Produce the listing below again, exactly as shown.

(RECORDS SHOWN):
====================

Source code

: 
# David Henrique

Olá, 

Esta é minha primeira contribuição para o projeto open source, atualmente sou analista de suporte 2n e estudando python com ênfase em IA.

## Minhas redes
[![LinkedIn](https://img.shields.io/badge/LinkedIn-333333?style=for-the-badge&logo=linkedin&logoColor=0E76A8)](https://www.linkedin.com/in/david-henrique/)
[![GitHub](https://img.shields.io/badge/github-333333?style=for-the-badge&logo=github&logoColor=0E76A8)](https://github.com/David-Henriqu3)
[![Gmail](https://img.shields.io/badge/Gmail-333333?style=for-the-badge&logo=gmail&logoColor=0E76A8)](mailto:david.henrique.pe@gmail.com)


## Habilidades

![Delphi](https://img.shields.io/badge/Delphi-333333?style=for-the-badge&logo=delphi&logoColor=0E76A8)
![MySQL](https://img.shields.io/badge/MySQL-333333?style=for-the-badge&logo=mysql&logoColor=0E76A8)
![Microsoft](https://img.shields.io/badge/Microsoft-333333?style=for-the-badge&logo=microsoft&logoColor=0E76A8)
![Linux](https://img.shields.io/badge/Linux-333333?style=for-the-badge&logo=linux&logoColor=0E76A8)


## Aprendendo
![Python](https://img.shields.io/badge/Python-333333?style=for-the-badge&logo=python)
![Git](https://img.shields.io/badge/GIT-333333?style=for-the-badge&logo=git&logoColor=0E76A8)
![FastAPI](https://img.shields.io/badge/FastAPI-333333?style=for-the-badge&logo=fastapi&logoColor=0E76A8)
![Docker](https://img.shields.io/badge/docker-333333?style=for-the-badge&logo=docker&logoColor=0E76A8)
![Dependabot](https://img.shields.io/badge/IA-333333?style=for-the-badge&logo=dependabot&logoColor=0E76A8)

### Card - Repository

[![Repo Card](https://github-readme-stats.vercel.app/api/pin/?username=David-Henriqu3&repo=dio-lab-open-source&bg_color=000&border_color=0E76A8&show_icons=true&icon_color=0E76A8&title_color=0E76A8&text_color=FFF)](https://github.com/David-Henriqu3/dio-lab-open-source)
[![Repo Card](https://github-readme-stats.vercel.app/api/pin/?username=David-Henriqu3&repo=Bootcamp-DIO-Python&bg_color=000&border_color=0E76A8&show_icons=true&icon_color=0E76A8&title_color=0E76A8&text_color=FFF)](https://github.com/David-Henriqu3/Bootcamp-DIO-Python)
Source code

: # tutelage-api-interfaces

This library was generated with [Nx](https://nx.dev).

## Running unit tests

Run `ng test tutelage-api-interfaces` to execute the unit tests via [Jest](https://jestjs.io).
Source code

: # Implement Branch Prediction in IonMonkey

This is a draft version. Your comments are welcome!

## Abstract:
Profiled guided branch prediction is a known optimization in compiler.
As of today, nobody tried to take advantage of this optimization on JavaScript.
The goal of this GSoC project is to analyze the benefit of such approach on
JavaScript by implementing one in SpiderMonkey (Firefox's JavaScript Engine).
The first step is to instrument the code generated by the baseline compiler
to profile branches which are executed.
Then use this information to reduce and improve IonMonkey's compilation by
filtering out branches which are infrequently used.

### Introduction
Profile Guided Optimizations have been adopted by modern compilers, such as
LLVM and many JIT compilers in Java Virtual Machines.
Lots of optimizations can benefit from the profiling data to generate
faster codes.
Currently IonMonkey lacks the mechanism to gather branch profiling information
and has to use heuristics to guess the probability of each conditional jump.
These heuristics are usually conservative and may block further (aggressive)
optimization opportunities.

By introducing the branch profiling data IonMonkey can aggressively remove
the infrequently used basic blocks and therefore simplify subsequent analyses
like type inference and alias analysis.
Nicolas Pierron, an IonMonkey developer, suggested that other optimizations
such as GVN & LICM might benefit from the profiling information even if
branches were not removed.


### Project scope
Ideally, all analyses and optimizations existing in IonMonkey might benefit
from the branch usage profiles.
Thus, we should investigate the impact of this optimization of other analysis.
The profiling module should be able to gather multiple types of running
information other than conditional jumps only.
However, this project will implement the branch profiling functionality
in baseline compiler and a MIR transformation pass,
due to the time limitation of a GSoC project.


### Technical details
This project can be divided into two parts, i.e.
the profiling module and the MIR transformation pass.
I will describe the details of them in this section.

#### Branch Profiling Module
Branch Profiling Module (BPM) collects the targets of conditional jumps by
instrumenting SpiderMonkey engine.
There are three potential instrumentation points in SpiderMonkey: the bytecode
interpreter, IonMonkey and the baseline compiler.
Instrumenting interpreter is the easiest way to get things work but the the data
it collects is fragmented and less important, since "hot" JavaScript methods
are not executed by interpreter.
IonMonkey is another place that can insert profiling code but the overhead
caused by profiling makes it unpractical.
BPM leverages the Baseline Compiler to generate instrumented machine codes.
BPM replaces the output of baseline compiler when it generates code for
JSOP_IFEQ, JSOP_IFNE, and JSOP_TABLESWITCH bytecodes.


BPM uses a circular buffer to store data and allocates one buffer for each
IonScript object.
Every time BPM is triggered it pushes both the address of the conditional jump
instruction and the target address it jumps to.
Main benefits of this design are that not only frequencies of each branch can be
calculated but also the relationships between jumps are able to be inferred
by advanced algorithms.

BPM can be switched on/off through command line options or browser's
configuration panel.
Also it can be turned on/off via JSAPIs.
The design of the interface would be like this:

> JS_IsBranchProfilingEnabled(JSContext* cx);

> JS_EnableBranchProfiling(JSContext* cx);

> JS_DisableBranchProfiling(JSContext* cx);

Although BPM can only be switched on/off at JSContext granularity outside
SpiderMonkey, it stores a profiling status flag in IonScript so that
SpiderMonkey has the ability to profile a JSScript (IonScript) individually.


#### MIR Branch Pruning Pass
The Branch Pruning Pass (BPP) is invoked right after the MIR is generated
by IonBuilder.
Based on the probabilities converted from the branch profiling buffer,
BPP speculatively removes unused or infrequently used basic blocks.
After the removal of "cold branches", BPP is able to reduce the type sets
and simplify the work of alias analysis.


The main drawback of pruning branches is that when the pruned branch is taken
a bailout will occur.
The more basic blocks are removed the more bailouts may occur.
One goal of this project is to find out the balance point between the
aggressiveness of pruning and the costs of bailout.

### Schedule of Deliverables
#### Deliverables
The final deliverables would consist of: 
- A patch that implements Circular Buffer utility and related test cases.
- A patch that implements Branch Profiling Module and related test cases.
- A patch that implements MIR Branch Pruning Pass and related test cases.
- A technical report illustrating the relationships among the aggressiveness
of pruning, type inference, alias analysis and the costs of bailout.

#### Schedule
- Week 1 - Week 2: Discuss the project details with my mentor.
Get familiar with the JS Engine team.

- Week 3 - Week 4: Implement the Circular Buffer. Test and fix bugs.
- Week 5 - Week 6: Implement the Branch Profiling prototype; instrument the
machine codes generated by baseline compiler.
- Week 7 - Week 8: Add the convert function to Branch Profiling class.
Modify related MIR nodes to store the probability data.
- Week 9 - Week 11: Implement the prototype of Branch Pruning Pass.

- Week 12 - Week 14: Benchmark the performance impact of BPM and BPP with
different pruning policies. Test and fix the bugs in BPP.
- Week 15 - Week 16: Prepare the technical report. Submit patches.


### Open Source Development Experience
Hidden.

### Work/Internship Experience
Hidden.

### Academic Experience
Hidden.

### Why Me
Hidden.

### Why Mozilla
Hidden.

====================

(RESULT OF THIS TASK):
Source code

: 
# David Henrique

Olá, 

Esta é minha primeira contribuição para o projeto open source, atualmente sou analista de suporte 2n e estudando python com ênfase em IA.

## Minhas redes
[![LinkedIn](https://img.shields.io/badge/LinkedIn-333333?style=for-the-badge&logo=linkedin&logoColor=0E76A8)](https://www.linkedin.com/in/david-henrique/)
[![GitHub](https://img.shields.io/badge/github-333333?style=for-the-badge&logo=github&logoColor=0E76A8)](https://github.com/David-Henriqu3)
[![Gmail](https://img.shields.io/badge/Gmail-333333?style=for-the-badge&logo=gmail&logoColor=0E76A8)](mailto:david.henrique.pe@gmail.com)


## Habilidades

![Delphi](https://img.shields.io/badge/Delphi-333333?style=for-the-badge&logo=delphi&logoColor=0E76A8)
![MySQL](https://img.shields.io/badge/MySQL-333333?style=for-the-badge&logo=mysql&logoColor=0E76A8)
![Microsoft](https://img.shields.io/badge/Microsoft-333333?style=for-the-badge&logo=microsoft&logoColor=0E76A8)
![Linux](https://img.shields.io/badge/Linux-333333?style=for-the-badge&logo=linux&logoColor=0E76A8)


## Aprendendo
![Python](https://img.shields.io/badge/Python-333333?style=for-the-badge&logo=python)
![Git](https://img.shields.io/badge/GIT-333333?style=for-the-badge&logo=git&logoColor=0E76A8)
![FastAPI](https://img.shields.io/badge/FastAPI-333333?style=for-the-badge&logo=fastapi&logoColor=0E76A8)
![Docker](https://img.shields.io/badge/docker-333333?style=for-the-badge&logo=docker&logoColor=0E76A8)
![Dependabot](https://img.shields.io/badge/IA-333333?style=for-the-badge&logo=dependabot&logoColor=0E76A8)

### Card - Repository

[![Repo Card](https://github-readme-stats.vercel.app/api/pin/?username=David-Henriqu3&repo=dio-lab-open-source&bg_color=000&border_color=0E76A8&show_icons=true&icon_color=0E76A8&title_color=0E76A8&text_color=FFF)](https://github.com/David-Henriqu3/dio-lab-open-source)
[![Repo Card](https://github-readme-stats.vercel.app/api/pin/?username=David-Henriqu3&repo=Bootcamp-DIO-Python&bg_color=000&border_color=0E76A8&show_icons=true&icon_color=0E76A8&title_color=0E76A8&text_color=FFF)](https://github.com/David-Henriqu3/Bootcamp-DIO-Python)
Source code

: # tutelage-api-interfaces

This library was generated with [Nx](https://nx.dev).

## Running unit tests

Run `ng test tutelage-api-interfaces` to execute the unit tests via [Jest](https://jestjs.io).
Source code

: # Implement Branch Prediction in IonMonkey

This is a draft version. Your comments are welcome!

## Abstract:
Profiled guided branch prediction is a known optimization in compiler.
As of today, nobody tried to take advantage of this optimization on JavaScript.
The goal of this GSoC project is to analyze the benefit of such approach on
JavaScript by implementing one in SpiderMonkey (Firefox's JavaScript Engine).
The first step is to instrument the code generated by the baseline compiler
to profile branches which are executed.
Then use this information to reduce and improve IonMonkey's compilation by
filtering out branches which are infrequently used.

### Introduction
Profile Guided Optimizations have been adopted by modern compilers, such as
LLVM and many JIT compilers in Java Virtual Machines.
Lots of optimizations can benefit from the profiling data to generate
faster codes.
Currently IonMonkey lacks the mechanism to gather branch profiling information
and has to use heuristics to guess the probability of each conditional jump.
These heuristics are usually conservative and may block further (aggressive)
optimization opportunities.

By introducing the branch profiling data IonMonkey can aggressively remove
the infrequently used basic blocks and therefore simplify subsequent analyses
like type inference and alias analysis.
Nicolas Pierron, an IonMonkey developer, suggested that other optimizations
such as GVN & LICM might benefit from the profiling information even if
branches were not removed.


### Project scope
Ideally, all analyses and optimizations existing in IonMonkey might benefit
from the branch usage profiles.
Thus, we should investigate the impact of this optimization of other analysis.
The profiling module should be able to gather multiple types of running
information other than conditional jumps only.
However, this project will implement the branch profiling functionality
in baseline compiler and a MIR transformation pass,
due to the time limitation of a GSoC project.


### Technical details
This project can be divided into two parts, i.e.
the profiling module and the MIR transformation pass.
I will describe the details of them in this section.

#### Branch Profiling Module
Branch Profiling Module (BPM) collects the targets of conditional jumps by
instrumenting SpiderMonkey engine.
There are three potential instrumentation points in SpiderMonkey: the bytecode
interpreter, IonMonkey and the baseline compiler.
Instrumenting interpreter is the easiest way to get things work but the the data
it collects is fragmented and less important, since "hot" JavaScript methods
are not executed by interpreter.
IonMonkey is another place that can insert profiling code but the overhead
caused by profiling makes it unpractical.
BPM leverages the Baseline Compiler to generate instrumented machine codes.
BPM replaces the output of baseline compiler when it generates code for
JSOP_IFEQ, JSOP_IFNE, and JSOP_TABLESWITCH bytecodes.


BPM uses a circular buffer to store data and allocates one buffer for each
IonScript object.
Every time BPM is triggered it pushes both the address of the conditional jump
instruction and the target address it jumps to.
Main benefits of this design are that not only frequencies of each branch can be
calculated but also the relationships between jumps are able to be inferred
by advanced algorithms.

BPM can be switched on/off through command line options or browser's
configuration panel.
Also it can be turned on/off via JSAPIs.
The design of the interface would be like this:

> JS_IsBranchProfilingEnabled(JSContext* cx);

> JS_EnableBranchProfiling(JSContext* cx);

> JS_DisableBranchProfiling(JSContext* cx);

Although BPM can only be switched on/off at JSContext granularity outside
SpiderMonkey, it stores a profiling status flag in IonScript so that
SpiderMonkey has the ability to profile a JSScript (IonScript) individually.


#### MIR Branch Pruning Pass
The Branch Pruning Pass (BPP) is invoked right after the MIR is generated
by IonBuilder.
Based on the probabilities converted from the branch profiling buffer,
BPP speculatively removes unused or infrequently used basic blocks.
After the removal of "cold branches", BPP is able to reduce the type sets
and simplify the work of alias analysis.


The main drawback of pruning branches is that when the pruned branch is taken
a bailout will occur.
The more basic blocks are removed the more bailouts may occur.
One goal of this project is to find out the balance point between the
aggressiveness of pruning and the costs of bailout.

### Schedule of Deliverables
#### Deliverables
The final deliverables would consist of: 
- A patch that implements Circular Buffer utility and related test cases.
- A patch that implements Branch Profiling Module and related test cases.
- A patch that implements MIR Branch Pruning Pass and related test cases.
- A technical report illustrating the relationships among the aggressiveness
of pruning, type inference, alias analysis and the costs of bailout.

#### Schedule
- Week 1 - Week 2: Discuss the project details with my mentor.
Get familiar with the JS Engine team.

- Week 3 - Week 4: Implement the Circular Buffer. Test and fix bugs.
- Week 5 - Week 6: Implement the Branch Profiling prototype; instrument the
machine codes generated by baseline compiler.
- Week 7 - Week 8: Add the convert function to Branch Profiling class.
Modify related MIR nodes to store the probability data.
- Week 9 - Week 11: Implement the prototype of Branch Pruning Pass.

- Week 12 - Week 14: Benchmark the performance impact of BPM and BPP with
different pruning policies. Test and fix the bugs in BPP.
- Week 15 - Week 16: Prepare the technical report. Submit patches.


### Open Source Development Experience
Hidden.

### Work/Internship Experience
Hidden.

### Academic Experience
Hidden.

### Why Me
Hidden.

### Why Mozilla
Hidden.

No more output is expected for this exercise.